→ **Aim of the task**
Copy all lines holding the word "blood" from the entries.

→ **Data shown**

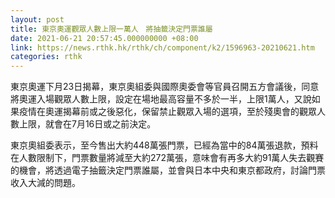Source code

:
 ```yaml
---
layout: post
title: 東京奧運觀眾人數上限一萬人　將抽籤決定門票誰屬
date: 2021-06-21 20:57:45.000000000 +08:00
link: https://news.rthk.hk/rthk/ch/component/k2/1596963-20210621.htm
categories: rthk
---
```


東京奧運下月23日揭幕，東京奧組委與國際奧委會等官員召開五方會議後，同意將奧運入場觀眾人數上限，設定在場地最高容量不多於一半，上限1萬人，又說如果疫情在奧運揭幕前或之後惡化，保留禁止觀眾入場的選項，至於殘奧會的觀眾人數上限，就會在7月16日或之前決定。

東京奧組委表示，至今售出大約448萬張門票，已經為當中的84萬張退款，預料在人數限制下，門票數量將減至大約272萬張，意味會有再多大約91萬人失去觀賽的機會，將透過電子抽籤決定門票誰屬，並會與日本中央和東京都政府，討論門票收入大減的問題。
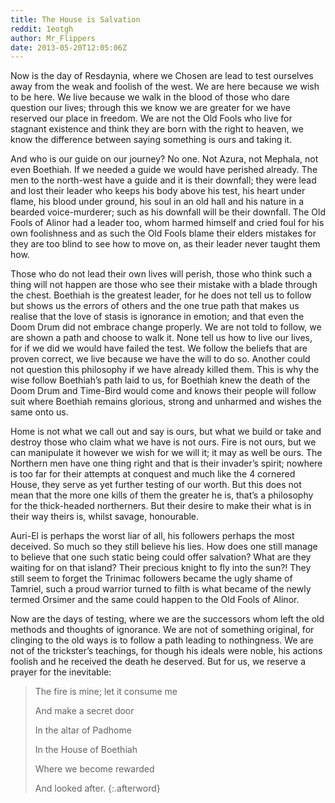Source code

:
 ```yaml
---
title: The House is Salvation
reddit: 1eotgh
author: Mr_Flippers
date: 2013-05-20T12:05:06Z
---
```


Now is the day of Resdaynia, where we Chosen are lead to test ourselves away
from the weak and foolish of the west. We are here because we wish to be here.
We live because we walk in the blood of those who dare question our lives;
through this we know we are greater for we have reserved our place in freedom.
We are not the Old Fools who live for stagnant existence and think they are born
with the right to heaven, we know the difference between saying something is
ours and taking it.

And who is our guide on our journey? No one. Not Azura, not Mephala, not even
Boethiah. If we needed a guide we would have perished already. The men to the
north-west have a guide and it is their downfall; they were lead and lost their
leader who keeps his body above his test, his heart under flame, his blood under
ground, his soul in an old hall and his nature in a bearded voice-murderer; such
as his downfall will be their downfall. The Old Fools of Alinor had a leader
too, whom harmed himself and cried foul for his own foolishness and as such the
Old Fools blame their elders mistakes for they are too blind to see how to move
on, as their leader never taught them how.

Those who do not lead their own lives will perish, those who think such a thing
will not happen are those who see their mistake with a blade through the chest.
Boethiah is the greatest leader, for he does not tell us to follow but shows us
the errors of others and the one true path that makes us realise that the love
of stasis is ignorance in emotion; and that even the Doom Drum did not embrace
change properly. We are not told to follow, we are shown a path and choose to
walk it. None tell us how to live our lives, for if we did we would have failed
the test. We follow the beliefs that are proven correct, we live because we have
the will to do so. Another could not question this philosophy if we have already
killed them. This is why the wise follow Boethiah’s path laid to us, for
Boethiah knew the death of the Doom Drum and Time-Bird would come and knows
their people will follow suit where Boethiah remains glorious, strong and
unharmed and wishes the same onto us.

Home is not what we call out and say is ours, but what we build or take and
destroy those who claim what we have is not ours. Fire is not ours, but we can
manipulate it however we wish for we will it; it may as well be ours. The
Northern men have one thing right and that is their invader’s spirit; nowhere is
too far for their attempts at conquest and much like the 4 cornered House, they
serve as yet further testing of our worth. But this does not mean that the more
one kills of them the greater he is, that’s a philosophy for the thick-headed
northerners. But their desire to make their what is in their way theirs is,
whilst savage, honourable.

Auri-El is perhaps the worst liar of all, his followers perhaps the most
deceived. So much so they still believe his lies. How does one still manage to
believe that one such static being could offer salvation? What are they waiting
for on that island? Their precious knight to fly into the sun?! They still seem
to forget the Trinimac followers became the ugly shame of Tamriel, such a proud
warrior turned to filth is what became of the newly termed Orsimer and the same
could happen to the Old Fools of Alinor.

Now are the days of testing, where we are the successors whom left the old
methods and thoughts of ignorance. We are not of something original, for
clinging to the old ways is to follow a path leading to nothingness. We are not
of the trickster’s teachings, for though his ideals were noble, his actions
foolish and he received the death he deserved. But for us, we reserve a prayer
for the inevitable:

> The fire is mine; let it consume me
>
> And make a secret door
>
> In the altar of Padhome
>
> In the House of Boethiah
>
> Where we become rewarded
>
> And looked after.
{:.afterword}
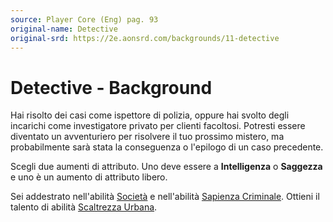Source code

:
 ```yaml
---
source: Player Core (Eng) pag. 93
original-name: Detective
original-srd: https://2e.aonsrd.com/backgrounds/11-detective
---
```


# Detective - Background

Hai risolto dei casi come ispettore di polizia, oppure hai svolto degli
incarichi come investigatore privato per clienti facoltosi. Potresti essere
diventato un avventuriero per risolvere il tuo prossimo mistero, ma
probabilmente sarà stata la conseguenza o l'epilogo di un caso precedente.

Scegli due aumenti di attributo. Uno deve essere a **Intelligenza** o
**Saggezza** e uno è un aumento di attributo libero.

Sei addestrato nell'abilità [Società](/abilita/societa) e nell'abilità
[Sapienza Criminale](/abilita/sapienza). Ottieni il talento di abilità
[Scaltrezza Urbana](/talenti/scaltrezza-urbana).
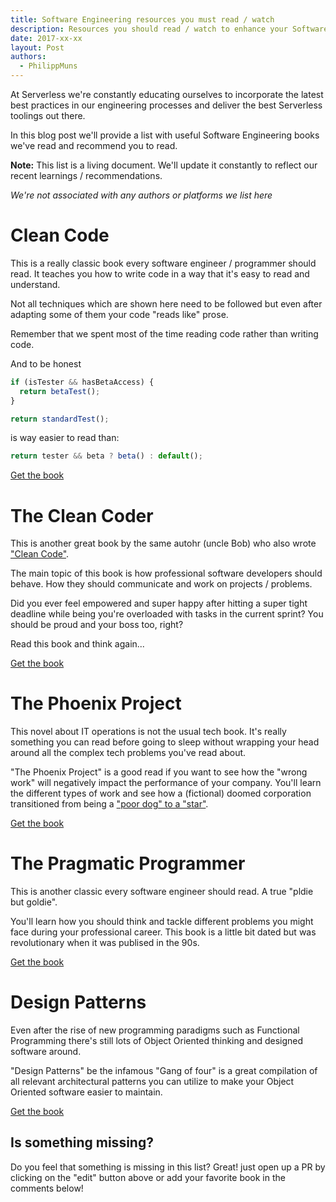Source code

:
 ```yaml
---
title: Software Engineering resources you must read / watch
description: Resources you should read / watch to enhance your Software Engineering career
date: 2017-xx-xx
layout: Post
authors:
  - PhilippMuns
---
```


At Serverless we're constantly educating ourselves to incorporate the latest best practices in our engineering 
processes and deliver the best Serverless toolings out there.

In this blog post we'll provide a list with useful Software Engineering books we've read and recommend you to read.

**Note:** This list is a living document. We'll update it constantly to reflect our recent learnings / recommendations.

*We're not associated with any authors or platforms we list here*

# Clean Code

This is a really classic book every software engineer / programmer should read. It teaches you how to write code in a way that it's easy to read and understand.

Not all techniques which are shown here need to be followed but even after adapting some of them your code "reads like" prose.

Remember that we spent most of the time reading code rather than writing code.

And to be honest

```javascript
if (isTester && hasBetaAccess) {
  return betaTest();
}

return standardTest();
```

is way easier to read than:

```javascript
return tester && beta ? beta() : default();
```

[Get the book](https://www.amazon.com/Clean-Code-Handbook-Software-Craftsmanship/dp/0132350882/ref=sr_1_1?ie=UTF8&qid=1490274327&sr=8-1&keywords=clean+code)

# The Clean Coder

This is another great book by the same autohr (uncle Bob) who also wrote ["Clean Code"](#clean-code).

The main topic of this book is how professional software developers should behave. How they should communicate and work on projects / problems.

Did you ever feel empowered and super happy after hitting a super tight deadline while being you're overloaded with tasks in the current sprint? You should be proud and your boss too, right?

Read this book and think again...

[Get the book](https://www.amazon.com/Clean-Coder-Conduct-Professional-Programmers/dp/0137081073/ref=sr_1_2?ie=UTF8&qid=1490274327&sr=8-2&keywords=clean+code)

# The Phoenix Project

This novel about IT operations is not the usual tech book. It's really something you can read before going to sleep without wrapping your head around all the complex tech problems you've read about.

"The Phoenix Project" is a good read if you want to see how the "wrong work" will negatively impact the performance of your company. You'll learn the different types of work and see how a (fictional) doomed corporation transitioned from being a ["poor dog" to a "star"](https://en.wikipedia.org/wiki/Growth%E2%80%93share_matrix).

[Get the book](https://www.amazon.com/Phoenix-Project-DevOps-Helping-Business/dp/0988262509/ref=sr_1_1?ie=UTF8&qid=1490274311&sr=8-1&keywords=phoenix+project)

# The Pragmatic Programmer

This is another classic every software engineer should read. A true "pldie but goldie".

You'll learn how you should think and tackle different problems you might face during your professional career. This book is a little bit dated but was revolutionary when it was publised in the 90s.

[Get the book](https://www.amazon.com/Pragmatic-Programmer-Journeyman-Master/dp/020161622X/ref=sr_1_1?ie=UTF8&qid=1490274295&sr=8-1&keywords=pragmatic+programmer)

# Design Patterns

Even after the rise of new programming paradigms such as Functional Programming there's still lots of Object Oriented thinking and designed software around.

"Design Patterns" be the infamous "Gang of four" is a great compilation of all relevant architectural patterns you can utilize to make your Object Oriented software easier to maintain.

[Get the book](https://www.amazon.com/Design-Patterns-Elements-Reusable-Object-Oriented/dp/0201633612/ref=sr_1_2?ie=UTF8&qid=1490274362&sr=8-2&keywords=gang+of+four)

## Is something missing?

Do you feel that something is missing in this list? Great! just open up a PR by clicking on the "edit" button above or add
your favorite book in the comments below!

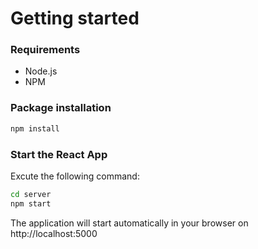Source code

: # Getting started
### Requirements

* Node.js
* NPM

### Package installation
```bash
npm install
```
 ### Start the React App
 Excute the following command: 
```bash
cd server
npm start
```
The application will start automatically in your browser on http://localhost:5000
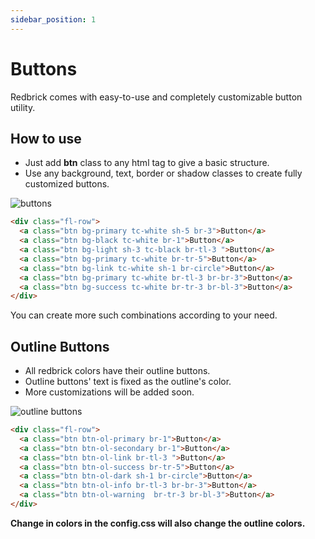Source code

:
 ```yaml
---
sidebar_position: 1
---
```


# Buttons

Redbrick comes with easy-to-use and completely customizable button utility.

## How to use

- Just add **btn** class to any html tag to give a basic structure.
- Use any background, text, border or shadow classes to create fully customized buttons.

![buttons](/img/demos/buttons.png)

```html
<div class="fl-row">
  <a class="btn bg-primary tc-white sh-5 br-3">Button</a>
  <a class="btn bg-black tc-white br-1">Button</a>
  <a class="btn bg-light sh-3 tc-black br-tl-3 ">Button</a>
  <a class="btn bg-primary tc-white br-tr-5">Button</a>
  <a class="btn bg-link tc-white sh-1 br-circle">Button</a>
  <a class="btn bg-primary tc-white br-tl-3 br-br-3">Button</a>
  <a class="btn bg-success tc-white br-tr-3 br-bl-3">Button</a>
</div>
```

You can create more such combinations according to your need.

## Outline Buttons

- All redbrick colors have their outline buttons.
- Outline buttons' text is fixed as the outline's color.
- More customizations will be added soon.

![outline buttons](/img/demos/buttonsol.png)

```html
<div class="fl-row">
  <a class="btn btn-ol-primary br-1">Button</a>
  <a class="btn btn-ol-secondary br-1">Button</a>
  <a class="btn btn-ol-link br-tl-3 ">Button</a>
  <a class="btn btn-ol-success br-tr-5">Button</a>
  <a class="btn btn-ol-dark sh-1 br-circle">Button</a>
  <a class="btn btn-ol-info br-tl-3 br-br-3">Button</a>
  <a class="btn btn-ol-warning  br-tr-3 br-bl-3">Button</a>
</div>
```

**Change in colors in the config.css will also change the outline colors.**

→ **Written answer**
We live because we walk in the blood of those who dare question our lives;
leader who keeps his body above his test, his heart under flame, his blood under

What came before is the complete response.